Data for analysis ::
>>>

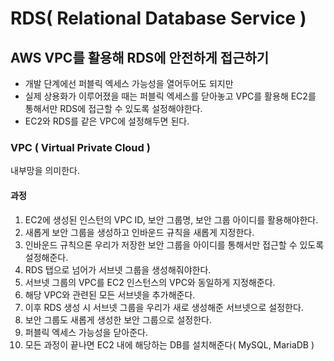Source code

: # RDS( Relational Database Service )
## AWS VPC를 활용해 RDS에 안전하게 접근하기
- 개발 단계에선 퍼블릭 엑세스 가능성을 열어두어도 되지만
- 실제 상용화가 이루어졌을 때는 퍼블릭 엑세스를 닫아놓고 VPC를 활용해 EC2를 통해서만 RDS에 접근할 수 있도록 설정해야한다.
- EC2와 RDS를 같은 VPC에 설정해두면 된다.

### VPC ( Virtual Private Cloud )
내부망을 의미한다.

#### 과정
1. EC2에 생성된 인스턴의 VPC ID, 보안 그룹명, 보안 그룹 아이디를 활용해야한다.
2. 새롭게 보안 그룹을 생성하고 인바운드 규칙을 새롭게 지정한다.
3. 인바운드 규칙으론 우리가 저장한 보안 그룹을 아이디를 통해서만 접근할 수 있도록 설정해준다.
4. RDS 탭으로 넘어가 서브넷 그룹을 생성해줘야한다.
5. 서브넷 그룹의 VPC를 EC2 인스턴스의 VPC와 동일하게 지정해준다.
6. 해당 VPC와 관련된 모든 서브넷을 추가해준다.
7. 이후 RDS 생성 시 서브넷 그룹을 우리가 새로 생성해준 서브넷으로 설정한다.
8. 보안 그룹도 새롭게 생성한 보안 그룹으로 설정한다.
9. 퍼블릭 엑세스 가능성을 닫아준다.
10. 모든 과정이 끝나면 EC2 내에 해당하는 DB를 설치해준다( MySQL, MariaDB )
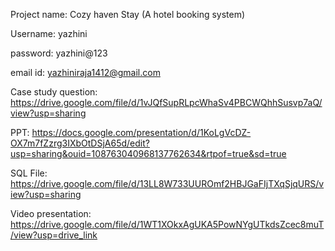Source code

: Project name: Cozy haven Stay (A hotel booking system)

Username: yazhini

password: yazhini@123

email id: yazhiniraja1412@gmail.com

Case study question: https://drive.google.com/file/d/1vJQfSupRLpcWhaSv4PBCWQhhSusvp7aQ/view?usp=sharing

PPT: https://docs.google.com/presentation/d/1KoLgVcDZ-OX7m7fZzrg3IXbOtDSjA65d/edit?usp=sharing&ouid=108763040968137762634&rtpof=true&sd=true

SQL File:  https://drive.google.com/file/d/13LL8W733UUROmf2HBJGaFIjTXqSjqURS/view?usp=sharing

Video presentation: https://drive.google.com/file/d/1WT1XOkxAgUKA5PowNYgUTkdsZcec8muT/view?usp=drive_link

<<<

The records above should be written out exactly, and the images dropped.

Response for this exercise ::
Source code

: # RDS( Relational Database Service )
## AWS VPC를 활용해 RDS에 안전하게 접근하기
- 개발 단계에선 퍼블릭 엑세스 가능성을 열어두어도 되지만
- 실제 상용화가 이루어졌을 때는 퍼블릭 엑세스를 닫아놓고 VPC를 활용해 EC2를 통해서만 RDS에 접근할 수 있도록 설정해야한다.
- EC2와 RDS를 같은 VPC에 설정해두면 된다.

### VPC ( Virtual Private Cloud )
내부망을 의미한다.

#### 과정
1. EC2에 생성된 인스턴의 VPC ID, 보안 그룹명, 보안 그룹 아이디를 활용해야한다.
2. 새롭게 보안 그룹을 생성하고 인바운드 규칙을 새롭게 지정한다.
3. 인바운드 규칙으론 우리가 저장한 보안 그룹을 아이디를 통해서만 접근할 수 있도록 설정해준다.
4. RDS 탭으로 넘어가 서브넷 그룹을 생성해줘야한다.
5. 서브넷 그룹의 VPC를 EC2 인스턴스의 VPC와 동일하게 지정해준다.
6. 해당 VPC와 관련된 모든 서브넷을 추가해준다.
7. 이후 RDS 생성 시 서브넷 그룹을 우리가 새로 생성해준 서브넷으로 설정한다.
8. 보안 그룹도 새롭게 생성한 보안 그룹으로 설정한다.
9. 퍼블릭 엑세스 가능성을 닫아준다.
10. 모든 과정이 끝나면 EC2 내에 해당하는 DB를 설치해준다( MySQL, MariaDB )
Source code

: Project name: Cozy haven Stay (A hotel booking system)

Username: yazhini

password: yazhini@123

email id: yazhiniraja1412@gmail.com

Case study question: https://drive.google.com/file/d/1vJQfSupRLpcWhaSv4PBCWQhhSusvp7aQ/view?usp=sharing

PPT: https://docs.google.com/presentation/d/1KoLgVcDZ-OX7m7fZzrg3IXbOtDSjA65d/edit?usp=sharing&ouid=108763040968137762634&rtpof=true&sd=true

SQL File:  https://drive.google.com/file/d/13LL8W733UUROmf2HBJGaFIjTXqSjqURS/view?usp=sharing

Video presentation: https://drive.google.com/file/d/1WT1XOkxAgUKA5PowNYgUTkdsZcec8muT/view?usp=drive_link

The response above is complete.